Anche tu hai ripreso il tuo corso, con un altro viaggio. Dove sei andato?
“Al Jolly Club di via dei Bardi dove per la prima volta ho portato il cabaret in discoteca e fu una novità che non passò sotto silenzio. Battere nuove strade è stato il mio mestiere, sperimentando linguaggi nuovi. Nel ’72 entrai in società con Fabio Baldi Papini all’Arcadia, un locale con tanti volti in via Pandolfini, piano bar, discoteca, sala lettura e teatro cabaret. Quest’ultimo è stato una vera palestra che ha visto passare su quel palco tutto il cabaret milanese, fiorentino e romano. Fu qui che i Gatti di Vicolo Miracoli si esibirono per la prima volta fuori Verona ed è qui che nacquero i Giancattivi e gli spettacoli di Riccardo Marasco, Giorgio Ariani, Lamberto Cipriani. Poi ci fu l’esperienza con Gino Paoli al Gala Club, un piano bar con ristorante dove per barman prendemmo Pierpaolo, soprannominato anche il Conte per la sua eleganza. Un personaggio conosciutissimo e apprezzato dai clienti per essere stato per lungo tempo barman del Bussolotto, il bar privé della Bussola che negli anni Sessanta era il locale numero uno in Italia, un altro momento di grande vitalità e sperimentazione.”
Poi cos’è successo?
“Ho continuato a occuparmi dei locali, non come gestore, ma curandone l’attività di comunicazione sia per i 40 anni dell’Enoteca Pichiorri di Firenze sia per i 70 della Capannina a Forte dei Marmi. Ho continuato così a frequentare il mondo della notte senza viverci, perché volevo una vita di famiglia, ma da consulente con la mia azienda di comunicazione”.

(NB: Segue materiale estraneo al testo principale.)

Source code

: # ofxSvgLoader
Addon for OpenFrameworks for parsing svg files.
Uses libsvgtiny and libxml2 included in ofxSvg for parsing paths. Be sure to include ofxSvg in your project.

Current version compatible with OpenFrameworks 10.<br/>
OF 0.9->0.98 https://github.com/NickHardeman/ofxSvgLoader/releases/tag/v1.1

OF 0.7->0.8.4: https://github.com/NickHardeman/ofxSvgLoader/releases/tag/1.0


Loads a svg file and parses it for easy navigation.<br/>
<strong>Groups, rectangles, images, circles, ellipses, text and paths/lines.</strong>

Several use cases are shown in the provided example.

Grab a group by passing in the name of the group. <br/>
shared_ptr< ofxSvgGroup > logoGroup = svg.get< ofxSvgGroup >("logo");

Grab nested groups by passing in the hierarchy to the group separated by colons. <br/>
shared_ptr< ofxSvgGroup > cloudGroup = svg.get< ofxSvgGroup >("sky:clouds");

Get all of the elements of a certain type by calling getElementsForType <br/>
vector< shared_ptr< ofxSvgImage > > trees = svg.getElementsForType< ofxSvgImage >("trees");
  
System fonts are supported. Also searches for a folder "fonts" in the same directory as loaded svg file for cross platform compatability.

Cosa ti è restato di quegli anni?
“Soddisfazione economica certamente, ma soprattutto il lato umano. Sono stato per anni il confessore notturno, un po’ come il bagnino lo è di giorno e i locali sono stati una grande palestra per conoscere l’individuo, un mondo dove ho visto passare tantissime persone ma del quale ho conservato anche amici autentici, con la A maiuscola.”
“A me piace tutto quello che è memoria perché noi siamo quello che abbiamo vissuto così come i ricordi nascono dai sapori. Al bar come aperitivo bevo l’Americano che mi piace perché è rosso e ha il fascino di quel colore che vedevo nel bicchiere di mio padre quando ordinava il Campari soda – e me ne metteva una goccia nel bicchiere allungato con l’acqua – ma anche del bicchiere Tumbler. Se sono all’Harry’s bar per aperitivo bevo il Bellini e anche in questo caso c’è una memoria dell’infanzia perché per questo cocktail si usa la pesca bianca che è molto diffusa in Romagna e io sono mezzo romagnolo.

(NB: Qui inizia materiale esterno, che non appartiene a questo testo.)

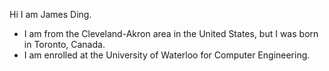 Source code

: Hi I am James Ding.
- I am from the Cleveland-Akron area in the United States, but I was born in Toronto, Canada.
- I am enrolled at the University of Waterloo for Computer Engineering.
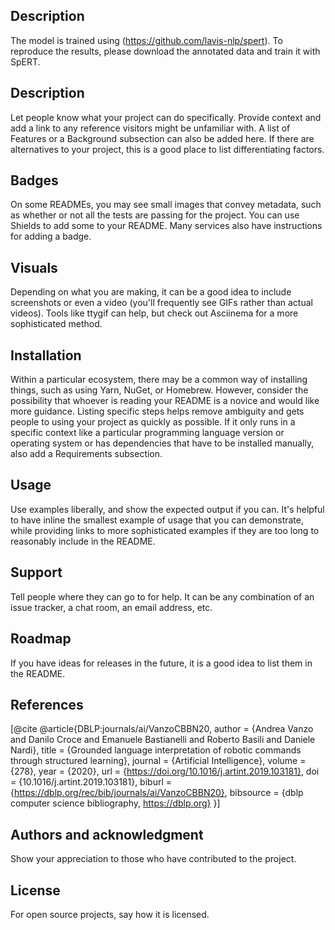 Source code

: ## Description

The model is trained using (https://github.com/lavis-nlp/spert).
To reproduce the results, please download the annotated data and train it with SpERT.

## Description
Let people know what your project can do specifically. Provide context and add a link to any reference visitors might be unfamiliar with. A list of Features or a Background subsection can also be added here. If there are alternatives to your project, this is a good place to list differentiating factors.

## Badges
On some READMEs, you may see small images that convey metadata, such as whether or not all the tests are passing for the project. You can use Shields to add some to your README. Many services also have instructions for adding a badge.

## Visuals
Depending on what you are making, it can be a good idea to include screenshots or even a video (you'll frequently see GIFs rather than actual videos). Tools like ttygif can help, but check out Asciinema for a more sophisticated method.

## Installation
Within a particular ecosystem, there may be a common way of installing things, such as using Yarn, NuGet, or Homebrew. However, consider the possibility that whoever is reading your README is a novice and would like more guidance. Listing specific steps helps remove ambiguity and gets people to using your project as quickly as possible. If it only runs in a specific context like a particular programming language version or operating system or has dependencies that have to be installed manually, also add a Requirements subsection.

## Usage
Use examples liberally, and show the expected output if you can. It's helpful to have inline the smallest example of usage that you can demonstrate, while providing links to more sophisticated examples if they are too long to reasonably include in the README.

## Support
Tell people where they can go to for help. It can be any combination of an issue tracker, a chat room, an email address, etc.

## Roadmap
If you have ideas for releases in the future, it is a good idea to list them in the README.

## References
[@cite
@article{DBLP:journals/ai/VanzoCBBN20,
  author    = {Andrea Vanzo and
               Danilo Croce and
               Emanuele Bastianelli and
               Roberto Basili and
               Daniele Nardi},
  title     = {Grounded language interpretation of robotic commands through structured
               learning},
  journal   = {Artificial Intelligence},
  volume    = {278},
  year      = {2020},
  url       = {https://doi.org/10.1016/j.artint.2019.103181},
  doi       = {10.1016/j.artint.2019.103181},
  biburl    = {https://dblp.org/rec/bib/journals/ai/VanzoCBBN20},
  bibsource = {dblp computer science bibliography, https://dblp.org}
}]

## Authors and acknowledgment
Show your appreciation to those who have contributed to the project.

## License
For open source projects, say how it is licensed.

A tavola amo il vino abbinato secondo quello che mangio mentre a fine pasto difficilmente bevo un distillato a meno che non sia nella zona del limoncello come da Paolino a Capri. Il Rum e il Bas-Armagnac sono invece i ricordi di quando fumavo il sigaro”.
Non ci resta che decidere cosa berremo la prossima volta che ci potremo incontrare in un locale.